## Exercise requirements
Please state how many lines in the records contain the string "github", with no words besides the number.

## Data provided
====
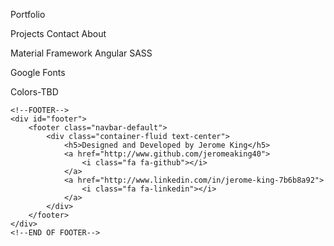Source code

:Portfolio

Projects
Contact
About

Material Framework
Angular
SASS

Google Fonts

Colors-TBD



  

    <!--FOOTER-->
    <div id="footer">
        <footer class="navbar-default">
            <div class="container-fluid text-center">
                <h5>Designed and Developed by Jerome King</h5>
                <a href="http://www.github.com/jeromeaking40">
                    <i class="fa fa-github"></i>
                </a>
                <a href="http://www.linkedin.com/in/jerome-king-7b6b8a92">
                    <i class="fa fa-linkedin"></i>
                </a>
            </div>
        </footer>
    </div>
    <!--END OF FOOTER-->

</div>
====
## Result of this exercise
2